On top of that keeping people imprisoned for longer will obviously boost prison populations and, rather than working to keep people out of jail - and rehabilitate them if they get there - more public money will be spent on the opposite end of the scale - building more prisons.
It is clear that with restorative justice programmes working remarkably well in a number of New Zealand localities there is scope for a debate on the reform of our justice system. Under the current system a victim of a crime - be that a violent or property crime - plays no part in the justice process other than as a witness on behalf of the Crown. Once in court the crime becomes an offence against the Crown and the victim and his or her needs are effectively sidelined.
There does need to be a much greater emphasis on the victims of crime, we would all admit to that, but the current system makes very little provision for this. Victims of crime who go through a restorative process generally find the process of personally dealing with the offender and having a say in the punishment satisfying, healing and empowering. Criminals say the process is far more useful than a longer prison term and helps them to recognise and deal with the implications of their actions.
Longer prison sentences and hard labour will not act as a deterrent and will not rehabilitate criminals. It's as simple as that. On the contrary in fact, and all the experts and various studies can prove it. This referenda question is a knee jerk reaction which is poorly considered, emotive and confusing.
Sure, there are criminals who need to be locked away - some for an indefinite period - but these are a minority. The focus of a modern justice system must be to provide suitable redress to the victim and to rehabilitate the criminals.

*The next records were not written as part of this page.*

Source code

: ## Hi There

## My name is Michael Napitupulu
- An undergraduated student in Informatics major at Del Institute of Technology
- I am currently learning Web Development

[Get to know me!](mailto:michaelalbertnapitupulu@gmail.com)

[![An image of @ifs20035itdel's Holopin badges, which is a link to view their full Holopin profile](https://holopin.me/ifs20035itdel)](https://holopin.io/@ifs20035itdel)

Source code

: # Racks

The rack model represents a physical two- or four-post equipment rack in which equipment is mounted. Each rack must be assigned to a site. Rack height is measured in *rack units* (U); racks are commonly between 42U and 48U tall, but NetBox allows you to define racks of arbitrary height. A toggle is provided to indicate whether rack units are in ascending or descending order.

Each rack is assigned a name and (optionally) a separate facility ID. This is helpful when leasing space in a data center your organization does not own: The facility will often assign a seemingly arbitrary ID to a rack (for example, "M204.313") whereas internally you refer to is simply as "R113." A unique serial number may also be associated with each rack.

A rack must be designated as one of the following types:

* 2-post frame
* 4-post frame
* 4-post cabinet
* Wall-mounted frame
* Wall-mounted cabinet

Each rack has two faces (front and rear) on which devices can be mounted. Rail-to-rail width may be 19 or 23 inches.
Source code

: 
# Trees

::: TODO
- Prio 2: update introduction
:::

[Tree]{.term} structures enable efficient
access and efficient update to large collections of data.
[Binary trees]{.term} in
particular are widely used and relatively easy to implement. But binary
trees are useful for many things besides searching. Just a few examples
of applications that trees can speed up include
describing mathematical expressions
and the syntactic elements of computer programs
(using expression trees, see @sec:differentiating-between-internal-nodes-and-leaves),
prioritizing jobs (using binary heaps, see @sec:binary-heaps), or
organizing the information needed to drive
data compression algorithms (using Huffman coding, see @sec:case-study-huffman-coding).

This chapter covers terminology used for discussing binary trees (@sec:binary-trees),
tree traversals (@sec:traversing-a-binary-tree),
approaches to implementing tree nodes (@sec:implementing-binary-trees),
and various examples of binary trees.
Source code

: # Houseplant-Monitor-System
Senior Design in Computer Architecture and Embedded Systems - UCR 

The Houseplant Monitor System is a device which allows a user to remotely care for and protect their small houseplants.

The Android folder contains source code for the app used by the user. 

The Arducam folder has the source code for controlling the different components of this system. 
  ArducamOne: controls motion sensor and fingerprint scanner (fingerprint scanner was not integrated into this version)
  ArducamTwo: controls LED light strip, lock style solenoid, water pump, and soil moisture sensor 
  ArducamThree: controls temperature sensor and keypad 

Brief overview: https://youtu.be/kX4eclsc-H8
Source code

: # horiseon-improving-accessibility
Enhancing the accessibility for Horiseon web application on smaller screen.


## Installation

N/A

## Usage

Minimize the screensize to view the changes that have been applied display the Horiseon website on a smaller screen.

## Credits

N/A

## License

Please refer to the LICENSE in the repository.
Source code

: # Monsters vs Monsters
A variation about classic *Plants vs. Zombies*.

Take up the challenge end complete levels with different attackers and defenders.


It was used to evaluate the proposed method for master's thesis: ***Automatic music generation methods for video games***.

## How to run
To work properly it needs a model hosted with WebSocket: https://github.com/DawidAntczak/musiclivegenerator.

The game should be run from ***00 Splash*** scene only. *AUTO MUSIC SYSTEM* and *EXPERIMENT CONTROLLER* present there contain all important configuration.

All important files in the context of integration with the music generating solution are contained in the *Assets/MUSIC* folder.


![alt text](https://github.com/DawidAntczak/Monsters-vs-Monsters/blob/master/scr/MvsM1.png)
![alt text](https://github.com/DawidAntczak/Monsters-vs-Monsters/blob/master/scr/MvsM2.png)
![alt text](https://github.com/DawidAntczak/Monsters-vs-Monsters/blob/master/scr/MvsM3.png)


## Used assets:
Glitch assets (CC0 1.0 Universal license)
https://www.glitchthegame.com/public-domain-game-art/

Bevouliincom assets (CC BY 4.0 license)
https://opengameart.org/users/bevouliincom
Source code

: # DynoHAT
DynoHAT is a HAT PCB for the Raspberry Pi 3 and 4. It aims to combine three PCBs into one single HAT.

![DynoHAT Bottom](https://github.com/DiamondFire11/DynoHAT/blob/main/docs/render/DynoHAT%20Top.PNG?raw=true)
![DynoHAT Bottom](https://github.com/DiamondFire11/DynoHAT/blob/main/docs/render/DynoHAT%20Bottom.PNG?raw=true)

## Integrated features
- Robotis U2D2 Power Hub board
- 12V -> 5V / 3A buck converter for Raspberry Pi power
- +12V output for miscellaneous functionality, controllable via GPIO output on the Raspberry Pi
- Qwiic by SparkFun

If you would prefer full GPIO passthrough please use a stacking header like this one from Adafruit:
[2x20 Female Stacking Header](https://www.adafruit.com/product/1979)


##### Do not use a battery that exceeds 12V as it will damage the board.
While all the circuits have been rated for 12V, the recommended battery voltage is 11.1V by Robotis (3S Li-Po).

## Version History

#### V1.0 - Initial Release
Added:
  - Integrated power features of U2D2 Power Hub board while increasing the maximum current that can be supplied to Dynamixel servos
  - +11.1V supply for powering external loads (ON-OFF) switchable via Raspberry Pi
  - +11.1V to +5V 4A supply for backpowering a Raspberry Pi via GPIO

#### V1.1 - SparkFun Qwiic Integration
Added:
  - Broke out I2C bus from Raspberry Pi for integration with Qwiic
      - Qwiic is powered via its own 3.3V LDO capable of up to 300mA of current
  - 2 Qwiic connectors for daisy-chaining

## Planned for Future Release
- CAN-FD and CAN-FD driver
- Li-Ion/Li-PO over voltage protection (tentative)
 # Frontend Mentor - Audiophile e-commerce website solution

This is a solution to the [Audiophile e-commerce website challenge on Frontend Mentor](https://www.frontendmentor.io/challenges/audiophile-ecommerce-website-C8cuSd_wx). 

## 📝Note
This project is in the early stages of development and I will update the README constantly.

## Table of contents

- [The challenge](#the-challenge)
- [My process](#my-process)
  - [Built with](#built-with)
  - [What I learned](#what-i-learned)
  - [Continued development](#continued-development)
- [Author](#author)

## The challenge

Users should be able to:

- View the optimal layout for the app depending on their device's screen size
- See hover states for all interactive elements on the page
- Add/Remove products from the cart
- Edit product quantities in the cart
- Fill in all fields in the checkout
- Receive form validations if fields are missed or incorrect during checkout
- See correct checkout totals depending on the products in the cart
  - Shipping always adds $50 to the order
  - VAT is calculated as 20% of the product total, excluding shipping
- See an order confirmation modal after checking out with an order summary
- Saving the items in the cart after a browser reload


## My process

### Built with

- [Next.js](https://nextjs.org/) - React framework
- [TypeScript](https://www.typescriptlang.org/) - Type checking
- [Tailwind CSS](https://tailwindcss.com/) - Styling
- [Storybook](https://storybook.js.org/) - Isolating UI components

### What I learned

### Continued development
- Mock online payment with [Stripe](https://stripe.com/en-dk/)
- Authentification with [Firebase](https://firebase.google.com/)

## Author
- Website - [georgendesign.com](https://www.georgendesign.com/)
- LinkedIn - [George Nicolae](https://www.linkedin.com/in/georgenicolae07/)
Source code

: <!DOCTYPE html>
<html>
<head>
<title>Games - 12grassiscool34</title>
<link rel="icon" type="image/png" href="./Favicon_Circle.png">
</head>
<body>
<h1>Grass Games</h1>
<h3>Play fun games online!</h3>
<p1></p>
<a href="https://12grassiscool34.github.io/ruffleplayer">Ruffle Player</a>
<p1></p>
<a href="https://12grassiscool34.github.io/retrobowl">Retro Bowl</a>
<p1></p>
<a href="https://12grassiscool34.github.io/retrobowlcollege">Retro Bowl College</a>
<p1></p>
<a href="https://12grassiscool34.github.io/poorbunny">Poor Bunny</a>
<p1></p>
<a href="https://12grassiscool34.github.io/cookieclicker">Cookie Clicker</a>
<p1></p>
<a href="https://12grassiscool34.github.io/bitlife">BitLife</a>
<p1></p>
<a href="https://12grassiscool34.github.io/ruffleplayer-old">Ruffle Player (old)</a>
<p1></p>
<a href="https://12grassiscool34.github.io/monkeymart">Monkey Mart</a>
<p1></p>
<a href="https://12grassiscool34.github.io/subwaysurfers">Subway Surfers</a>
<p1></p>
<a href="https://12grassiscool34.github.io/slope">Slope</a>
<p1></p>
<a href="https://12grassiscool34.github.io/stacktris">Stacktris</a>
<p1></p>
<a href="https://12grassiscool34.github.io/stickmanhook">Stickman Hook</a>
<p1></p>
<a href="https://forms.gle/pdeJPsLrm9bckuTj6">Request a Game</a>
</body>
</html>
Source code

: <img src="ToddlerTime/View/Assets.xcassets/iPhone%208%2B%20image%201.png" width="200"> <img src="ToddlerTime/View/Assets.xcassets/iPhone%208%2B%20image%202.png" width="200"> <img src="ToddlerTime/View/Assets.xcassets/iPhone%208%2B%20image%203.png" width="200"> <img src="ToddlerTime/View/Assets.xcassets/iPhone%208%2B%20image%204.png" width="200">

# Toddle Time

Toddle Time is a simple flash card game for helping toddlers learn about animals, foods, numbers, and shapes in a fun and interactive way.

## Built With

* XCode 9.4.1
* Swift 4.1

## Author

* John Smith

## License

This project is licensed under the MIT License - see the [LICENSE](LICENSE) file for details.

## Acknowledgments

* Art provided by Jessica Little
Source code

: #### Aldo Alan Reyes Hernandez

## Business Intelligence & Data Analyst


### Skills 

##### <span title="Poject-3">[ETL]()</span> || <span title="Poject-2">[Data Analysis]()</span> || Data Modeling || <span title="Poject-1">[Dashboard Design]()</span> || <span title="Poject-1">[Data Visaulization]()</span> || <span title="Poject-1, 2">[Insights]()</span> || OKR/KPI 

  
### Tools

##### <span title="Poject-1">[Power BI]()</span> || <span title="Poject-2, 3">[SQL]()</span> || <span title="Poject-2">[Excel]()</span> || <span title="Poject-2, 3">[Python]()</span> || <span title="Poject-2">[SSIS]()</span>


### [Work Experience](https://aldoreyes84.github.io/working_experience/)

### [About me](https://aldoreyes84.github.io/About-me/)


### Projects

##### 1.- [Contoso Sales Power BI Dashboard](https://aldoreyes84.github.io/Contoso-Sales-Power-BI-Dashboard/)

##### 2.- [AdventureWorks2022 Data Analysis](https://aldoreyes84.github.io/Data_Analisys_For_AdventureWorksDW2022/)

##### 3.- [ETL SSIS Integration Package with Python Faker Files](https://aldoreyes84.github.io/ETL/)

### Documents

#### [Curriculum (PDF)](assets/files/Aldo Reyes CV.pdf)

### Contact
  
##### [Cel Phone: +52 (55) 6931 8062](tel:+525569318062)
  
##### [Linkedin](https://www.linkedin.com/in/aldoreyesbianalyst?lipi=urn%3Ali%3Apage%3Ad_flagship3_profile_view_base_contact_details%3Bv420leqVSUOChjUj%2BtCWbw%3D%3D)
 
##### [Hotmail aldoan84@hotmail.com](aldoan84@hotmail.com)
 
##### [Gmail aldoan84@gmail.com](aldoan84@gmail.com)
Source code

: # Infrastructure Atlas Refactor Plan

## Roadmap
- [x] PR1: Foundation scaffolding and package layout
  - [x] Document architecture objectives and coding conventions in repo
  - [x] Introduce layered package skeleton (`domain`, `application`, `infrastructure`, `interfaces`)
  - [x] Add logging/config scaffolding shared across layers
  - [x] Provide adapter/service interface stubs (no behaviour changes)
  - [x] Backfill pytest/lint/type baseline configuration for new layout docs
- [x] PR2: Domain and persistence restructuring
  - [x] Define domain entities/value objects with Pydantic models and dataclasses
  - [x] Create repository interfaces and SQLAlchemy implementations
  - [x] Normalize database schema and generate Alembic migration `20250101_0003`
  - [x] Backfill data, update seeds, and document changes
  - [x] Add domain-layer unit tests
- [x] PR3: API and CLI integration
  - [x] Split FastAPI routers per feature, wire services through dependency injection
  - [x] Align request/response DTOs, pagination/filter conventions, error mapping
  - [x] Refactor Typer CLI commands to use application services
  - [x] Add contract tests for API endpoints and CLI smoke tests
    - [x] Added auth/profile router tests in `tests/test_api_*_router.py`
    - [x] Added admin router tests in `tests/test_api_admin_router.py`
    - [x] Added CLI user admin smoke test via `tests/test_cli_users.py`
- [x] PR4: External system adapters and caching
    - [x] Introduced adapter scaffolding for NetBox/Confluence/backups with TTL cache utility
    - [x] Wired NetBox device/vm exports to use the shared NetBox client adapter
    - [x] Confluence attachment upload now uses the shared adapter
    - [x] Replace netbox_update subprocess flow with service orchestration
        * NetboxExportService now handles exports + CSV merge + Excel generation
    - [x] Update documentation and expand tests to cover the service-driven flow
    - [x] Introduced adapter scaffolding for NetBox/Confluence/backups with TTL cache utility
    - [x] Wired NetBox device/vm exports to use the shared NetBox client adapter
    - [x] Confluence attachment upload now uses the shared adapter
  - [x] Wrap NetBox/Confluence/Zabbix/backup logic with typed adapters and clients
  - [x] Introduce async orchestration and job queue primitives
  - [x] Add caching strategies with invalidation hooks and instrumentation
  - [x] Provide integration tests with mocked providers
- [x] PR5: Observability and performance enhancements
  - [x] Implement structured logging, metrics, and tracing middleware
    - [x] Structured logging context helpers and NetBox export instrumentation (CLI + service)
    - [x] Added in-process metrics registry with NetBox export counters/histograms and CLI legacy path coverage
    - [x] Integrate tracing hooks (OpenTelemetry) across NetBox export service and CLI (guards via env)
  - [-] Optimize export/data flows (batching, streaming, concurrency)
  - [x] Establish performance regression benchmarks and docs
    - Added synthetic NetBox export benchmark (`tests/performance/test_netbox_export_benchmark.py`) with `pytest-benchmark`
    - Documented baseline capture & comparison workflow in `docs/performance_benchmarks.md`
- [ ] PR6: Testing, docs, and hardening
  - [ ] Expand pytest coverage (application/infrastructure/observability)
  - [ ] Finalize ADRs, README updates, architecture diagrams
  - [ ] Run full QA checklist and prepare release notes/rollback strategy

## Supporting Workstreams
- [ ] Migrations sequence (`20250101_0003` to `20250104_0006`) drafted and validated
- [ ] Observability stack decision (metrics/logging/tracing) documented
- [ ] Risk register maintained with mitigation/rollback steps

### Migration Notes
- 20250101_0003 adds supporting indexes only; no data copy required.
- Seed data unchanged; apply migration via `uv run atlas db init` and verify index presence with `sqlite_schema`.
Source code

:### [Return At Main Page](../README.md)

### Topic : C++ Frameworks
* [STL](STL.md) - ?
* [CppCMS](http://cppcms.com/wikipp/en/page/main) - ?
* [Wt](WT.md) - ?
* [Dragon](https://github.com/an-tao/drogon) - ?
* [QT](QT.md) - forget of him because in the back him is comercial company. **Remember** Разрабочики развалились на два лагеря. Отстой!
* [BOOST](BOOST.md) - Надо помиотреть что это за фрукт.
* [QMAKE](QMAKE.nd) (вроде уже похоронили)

Answering yes to this referenda question will further neither of these goals.
Likewise the question asking whether the number of MPs in parliament should be reduced from 120 to 99 is similarly based on emotion and knee jerk reaction instead of informed debate. The dissatisfaction with the performance and behaviour of our parliamentarians is widespread and for the most part justified, but how is simply cutting the number of those who get to parliament going to solve the problem?
The simple answer is that it won't. This question looks set to be passed by a large margin as people see it as an opportunity to sock one back to parliament and to register their displeasure. However political scientists warn that the proposed reduction will leave New Zealand with one of the smallest parliaments per head of population in the developed world.
They argue that minority groups - Maori, women and other ethnic groups - will suffer as a result of the reduction in representation and that the South Island stands to lose the most. It is also worth remembering that 120 was the recommendation from the Electoral Commission who argued this number was necessary to prevent cabinet dominating the governing party through a majority – thereby forming a government within a government.
Anyhow, it would be one thing if New Zealanders voted for both of these measures if there was an appropriate education campaign and we understood the issues and implications. I find it incredible that there has been no debate, no advertising and no education campaign on these two issues.
Sure, both the questions are non-binding, but the public will see the result as a major endorsement for change and will demand action accordingly.
The justice system. The political system. The two most important systems in this country - the foundations of our society. We are set to overwhelmingly vote to `reform' them both and most of us have absolutely no idea what we are doing. Or why.
An ignorant democracy is only a fraction better than no democracy at all.